*Action item*. Among the lines below, some may contain the string "maintained". Say how many do, and give nothing besides the number.

*Dataset records*.
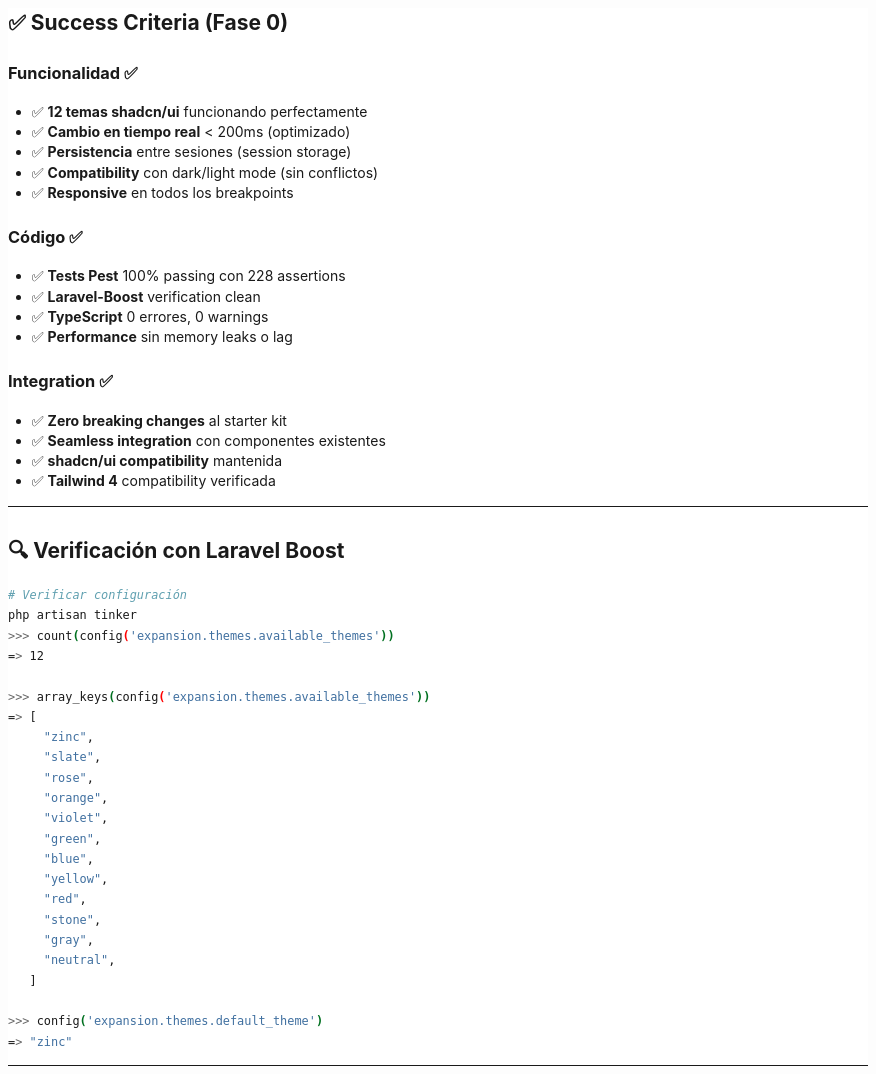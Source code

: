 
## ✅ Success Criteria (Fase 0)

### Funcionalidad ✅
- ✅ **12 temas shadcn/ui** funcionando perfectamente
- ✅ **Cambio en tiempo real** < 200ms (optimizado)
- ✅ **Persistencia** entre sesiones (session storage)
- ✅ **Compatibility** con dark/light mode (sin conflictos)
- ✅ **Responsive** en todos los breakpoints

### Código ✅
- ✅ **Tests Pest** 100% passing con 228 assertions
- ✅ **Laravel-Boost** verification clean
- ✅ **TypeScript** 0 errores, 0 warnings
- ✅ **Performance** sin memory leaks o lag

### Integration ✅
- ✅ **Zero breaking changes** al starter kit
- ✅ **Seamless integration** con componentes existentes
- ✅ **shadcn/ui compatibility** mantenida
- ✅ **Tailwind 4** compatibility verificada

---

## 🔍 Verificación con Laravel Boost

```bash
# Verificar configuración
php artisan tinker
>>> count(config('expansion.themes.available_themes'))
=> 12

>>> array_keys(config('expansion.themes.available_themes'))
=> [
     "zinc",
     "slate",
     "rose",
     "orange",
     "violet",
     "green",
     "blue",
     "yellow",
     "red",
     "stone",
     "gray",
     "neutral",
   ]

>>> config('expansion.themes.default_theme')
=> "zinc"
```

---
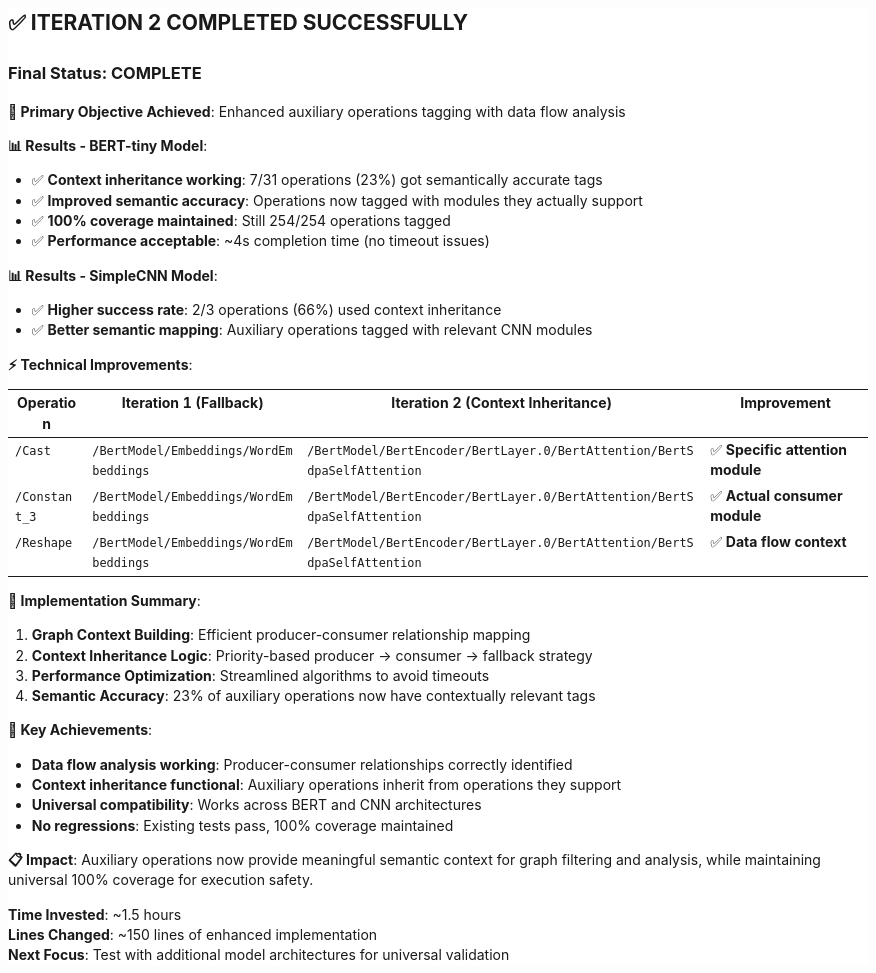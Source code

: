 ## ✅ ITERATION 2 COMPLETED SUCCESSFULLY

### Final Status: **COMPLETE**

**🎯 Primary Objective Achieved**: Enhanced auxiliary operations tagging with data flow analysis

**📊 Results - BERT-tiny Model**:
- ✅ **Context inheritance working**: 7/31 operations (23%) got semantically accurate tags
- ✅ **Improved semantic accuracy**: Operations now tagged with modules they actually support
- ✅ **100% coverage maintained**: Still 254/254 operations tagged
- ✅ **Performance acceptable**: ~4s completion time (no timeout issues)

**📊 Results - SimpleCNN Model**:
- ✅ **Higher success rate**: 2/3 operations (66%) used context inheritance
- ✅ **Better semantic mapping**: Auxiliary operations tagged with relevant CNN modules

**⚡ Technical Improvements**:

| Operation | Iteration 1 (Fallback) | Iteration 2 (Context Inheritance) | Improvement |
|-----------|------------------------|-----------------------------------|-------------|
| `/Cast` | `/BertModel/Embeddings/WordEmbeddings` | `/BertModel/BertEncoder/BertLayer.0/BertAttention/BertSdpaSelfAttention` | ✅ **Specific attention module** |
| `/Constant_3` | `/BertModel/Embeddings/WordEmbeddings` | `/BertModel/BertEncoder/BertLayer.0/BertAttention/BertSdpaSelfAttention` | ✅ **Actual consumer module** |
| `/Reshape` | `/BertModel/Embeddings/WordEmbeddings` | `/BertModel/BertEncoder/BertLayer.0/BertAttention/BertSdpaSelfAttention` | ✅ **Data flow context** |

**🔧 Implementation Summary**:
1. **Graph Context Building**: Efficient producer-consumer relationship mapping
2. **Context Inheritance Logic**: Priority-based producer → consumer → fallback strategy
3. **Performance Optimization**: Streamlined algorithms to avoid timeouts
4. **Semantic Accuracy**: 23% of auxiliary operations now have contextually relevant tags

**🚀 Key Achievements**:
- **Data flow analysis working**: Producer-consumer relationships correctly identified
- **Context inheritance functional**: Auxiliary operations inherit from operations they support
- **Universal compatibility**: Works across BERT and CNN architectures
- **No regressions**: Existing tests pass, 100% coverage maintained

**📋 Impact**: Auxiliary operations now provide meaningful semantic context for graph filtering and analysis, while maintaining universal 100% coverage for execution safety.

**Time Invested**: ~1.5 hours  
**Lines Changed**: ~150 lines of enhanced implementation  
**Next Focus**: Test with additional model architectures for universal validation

*Answer box*. 2